Entries provided
•••••

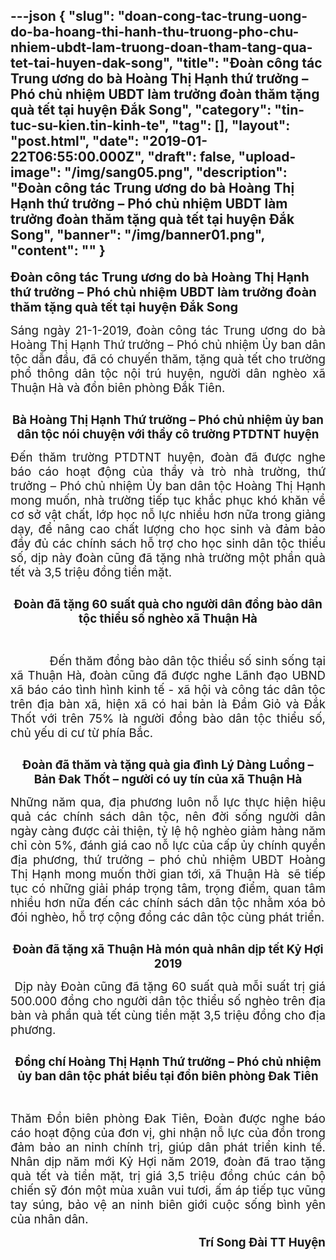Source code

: ---json
{
    "slug": "doan-cong-tac-trung-uong-do-ba-hoang-thi-hanh-thu-truong-pho-chu-nhiem-ubdt-lam-truong-doan-tham-tang-qua-tet-tai-huyen-dak-song",
    "title": "Đoàn công tác Trung ương do bà Hoàng Thị Hạnh thứ trưởng – Phó chủ nhiệm UBDT làm trưởng đoàn thăm tặng quà tết tại huyện Đắk Song",
    "category": "tin-tuc-su-kien.tin-kinh-te",
    "tag": [],
    "layout": "post.html",
    "date": "2019-01-22T06:55:00.000Z",
    "draft": false,
    "upload-image": "/img/sang05.png",
    "description": "Đoàn công tác Trung ương do bà Hoàng Thị Hạnh thứ trưởng – Phó chủ nhiệm UBDT làm trưởng đoàn thăm tặng quà tết tại huyện Đắk Song",
    "banner": "/img/banner01.png",
    "__content__": ""
}
---
<p><strong><span style="font-size:15.0pt">Đo&agrave;n c&ocirc;ng t&aacute;c Trung ương do b&agrave; Ho&agrave;ng Thị Hạnh thứ trưởng &ndash; Ph&oacute; chủ nhiệm UBDT l&agrave;m trưởng đo&agrave;n thăm tặng qu&agrave; tết tại huyện Đắk Song</span></strong></p>

<p style="text-align:justify"><span style="font-size:14.0pt">S&aacute;ng ng&agrave;y 21-1-2019, đo&agrave;n c&ocirc;ng t&aacute;c Trung ương do b&agrave; Ho&agrave;ng Thị Hạnh Thứ trưởng &ndash; Ph&oacute; chủ nhiệm Ủy ban d&acirc;n tộc dẫn đầu, đ&atilde; c&oacute; chuyến thăm, tặng qu&agrave; tết cho trường phổ th&ocirc;ng d&acirc;n tộc nội tr&uacute; huyện, người d&acirc;n ngh&egrave;o x&atilde; Thuận H&agrave; v&agrave; đồn bi&ecirc;n ph&ograve;ng Đắk Ti&ecirc;n.</span></p>

<p style="text-align:justify"><img alt="" src="/img/sang01.png" /></p>

<p style="text-align:center"><strong><span style="font-size:14.0pt">B&agrave; Ho&agrave;ng Thị Hạnh Thứ trưởng &ndash; Ph&oacute; chủ nhiệm ủy ban d&acirc;n tộc n&oacute;i chuyện với thầy c&ocirc; trường PTDTNT huyện</span></strong></p>

<p style="text-align:justify"><span style="font-size:14.0pt">Đến thăm trường PTDTNT huyện, đo&agrave;n đ&atilde; được nghe b&aacute;o c&aacute;o hoạt động của thầy v&agrave; tr&ograve; nh&agrave; trường, thứ trưởng &ndash; Ph&oacute; chủ nhiệm Ủy ban d&acirc;n tộc Ho&agrave;ng Thị Hạnh mong muốn, nh&agrave; trường tiếp tục khắc phục kh&oacute; khăn về cơ sở vật chất, lớp học nỗ lực nhiều hơn nữa trong giảng dạy, để n&acirc;ng cao chất lượng cho học sinh v&agrave; đảm bảo đầy đủ c&aacute;c ch&iacute;nh s&aacute;ch hỗ trợ cho học sinh d&acirc;n tộc thiểu số, dịp n&agrave;y đo&agrave;n cũng đ&atilde; tặng nh&agrave; trường một phần qu&agrave; tết v&agrave; 3,5 triệu đồng tiền mặt.</span></p>

<p style="text-align:justify"><img alt="" src="/img/sang02.png" /></p>

<p style="text-align:center"><strong><span style="font-size:14.0pt">Đo&agrave;n đ&atilde; tặng 60 suất qu&agrave; cho người d&acirc;n đồng b&agrave;o d&acirc;n tộc thiểu số ngh&egrave;o x&atilde; Thuận H&agrave;</span></strong></p>

<p style="text-align:justify">&nbsp;</p>

<p style="text-align:justify"><span style="font-size:14.0pt">&nbsp;&nbsp; &nbsp;&nbsp;&nbsp;&nbsp;&nbsp;&nbsp;&nbsp;&nbsp;Đến thăm đồng b&agrave;o d&acirc;n tộc thiểu số sinh sống tại x&atilde; Thuận H&agrave;, đo&agrave;n cũng đ&atilde; được nghe L&atilde;nh đạo UBND x&atilde; b&aacute;o c&aacute;o t&igrave;nh h&igrave;nh kinh tế - x&atilde; hội v&agrave; c&ocirc;ng t&aacute;c d&acirc;n tộc tr&ecirc;n địa b&agrave;n x&atilde;, hiện x&atilde; c&oacute; hai bản l&agrave; Đầm Giỏ v&agrave; Đắk Thốt với tr&ecirc;n 75% l&agrave; người đồng b&agrave;o d&acirc;n tộc thiểu số, chủ yếu di cư từ ph&iacute;a Bắc. </span></p>

<p style="text-align:justify"><img alt="" src="/img/sang03.png" /></p>

<p style="text-align:center"><strong><span style="font-size:14.0pt">Đo&agrave;n đ&atilde; thăm v&agrave; tặng qu&agrave; gia đ&igrave;nh L&yacute; D&agrave;ng Luồng &ndash; Bản Đak Thốt &ndash; người c&oacute; uy t&iacute;n của x&atilde; Thuận H&agrave;</span></strong></p>

<p style="text-align:justify"><span style="font-size:14.0pt">Những năm qua, địa phương lu&ocirc;n nỗ lực thực hiện hiệu quả c&aacute;c ch&iacute;nh s&aacute;ch d&acirc;n tộc, n&ecirc;n đời sống người d&acirc;n ng&agrave;y c&agrave;ng được cải thiện, tỷ lệ hộ ngh&egrave;o giảm h&agrave;ng năm chỉ c&ograve;n 5%, đ&aacute;nh gi&aacute; cao nỗ lực của cấp ủy ch&iacute;nh quyền địa phương, thứ trưởng &ndash; ph&oacute; chủ nhiệm UBDT Ho&agrave;ng Thị Hạnh mong muốn thời gian tới, x&atilde; Thuận H&agrave;&nbsp; sẽ tiếp tục c&oacute; những giải ph&aacute;p trọng t&acirc;m, trọng điểm, quan t&acirc;m nhiều hơn nữa đến c&aacute;c ch&iacute;nh s&aacute;ch d&acirc;n tộc nhằm x&oacute;a bỏ đ&oacute;i ngh&egrave;o, hỗ trợ cộng đồng c&aacute;c d&acirc;n tộc c&ugrave;ng ph&aacute;t triển.</span></p>

<p style="text-align:justify"><img alt="" src="/img/sang04.png" /></p>

<p style="text-align:center"><strong><span style="font-size:14.0pt">Đo&agrave;n đ&atilde; tặng x&atilde; Thuận H&agrave; m&oacute;n qu&agrave; nh&acirc;n dịp tết Kỷ Hợi 2019</span></strong></p>

<p style="text-align:justify"><span style="font-size:14.0pt">&nbsp;Dịp n&agrave;y Đo&agrave;n cũng đ&atilde; tặng 60 suất qu&agrave; mỗi suất trị gi&aacute; 500.000 đồng cho người d&acirc;n tộc thiểu số ngh&egrave;o tr&ecirc;n địa b&agrave;n v&agrave; phần qu&agrave; tết c&ugrave;ng tiền mặt 3,5 triệu đồng cho địa phương.</span></p>

<p style="text-align:justify"><img alt="" src="/img/sang05.png" /></p>

<p style="text-align:center"><strong><span style="font-size:14.0pt">Đồng ch&iacute; Ho&agrave;ng Thị Hạnh Thứ trưởng &ndash; Ph&oacute; chủ nhiệm ủy ban d&acirc;n tộc ph&aacute;t biểu tại đồn bi&ecirc;n ph&ograve;ng Đak Ti&ecirc;n</span></strong></p>

<p style="text-align:justify">&nbsp;</p>

<p style="text-align:justify"><span style="font-size:14.0pt">Thăm Đồn bi&ecirc;n ph&ograve;ng Đak Ti&ecirc;n, Đo&agrave;n được nghe b&aacute;o c&aacute;o hoạt động của đơn vị, ghi nhận nỗ lực của đồn trong đảm bảo an ninh ch&iacute;nh trị, gi&uacute;p d&acirc;n ph&aacute;t triển kinh tế. Nh&acirc;n dịp năm mới Kỷ Hợi năm 2019, đo&agrave;n đ&atilde; trao tặng qu&agrave; tết v&agrave; tiền mặt, trị gi&aacute; 3,5 triệu đồng ch&uacute;c c&aacute;n bộ chiến sỹ đ&oacute;n một m&ugrave;a xu&acirc;n vui tươi, ấm &aacute;p tiếp tục vũng tay s&uacute;ng, bảo vệ an ninh bi&ecirc;n giới cuộc sống b&igrave;nh y&ecirc;n của nh&acirc;n d&acirc;n.</span></p>

<p style="text-align:right"><strong><span style="font-size:14.0pt">Tr&iacute; Song Đ&agrave;i TT Huyện</span></strong></p>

•••••

Task description
Show every line of the data in which the word "đoàn" appears.

Task answer
    "title": "Đoàn công tác Trung ương do bà Hoàng Thị Hạnh thứ trưởng – Phó chủ nhiệm UBDT làm trưởng đoàn thăm tặng quà tết tại huyện Đắk Song",
    "description": "Đoàn công tác Trung ương do bà Hoàng Thị Hạnh thứ trưởng – Phó chủ nhiệm UBDT làm trưởng đoàn thăm tặng quà tết tại huyện Đắk Song",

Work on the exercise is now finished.